> _Requirement_
In the entries below, find each line bearing the string "Network" and copy it.

[Collected data]

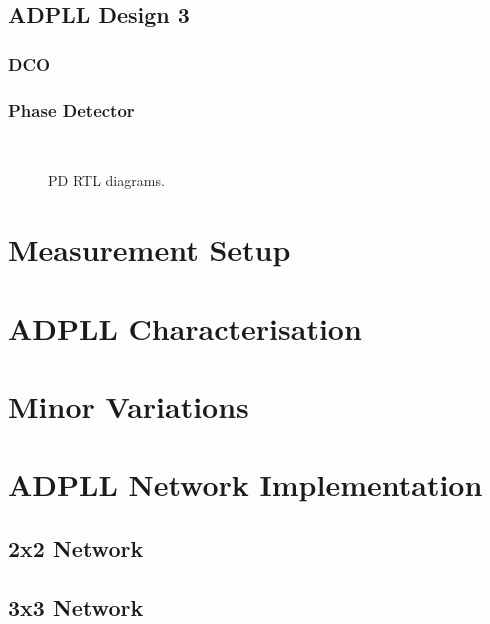 \subsection{\acs{ADPLL} Design 3}
\subsubsection{\acl{DCO}}
\subsubsection{Phase Detector}

\begin{figure}[h]
	\centering
	\\
	\caption[\acl{PD} RTL diagrams]{\acl{PD} RTL diagrams.}
	\label{fig:signum_impl}
\end{figure}

\section{Measurement Setup}\label{section:measurement_setup}

\section{\acs{ADPLL} Characterisation}

\section{Minor Variations}\label{section:minor_variations}

\section{\acs{ADPLL} Network Implementation}
\subsection{2x2 Network}
\subsection{3x3 Network}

> _Task answer_
\section{\acs{ADPLL} Network Implementation}
\subsection{2x2 Network}
\subsection{3x3 Network}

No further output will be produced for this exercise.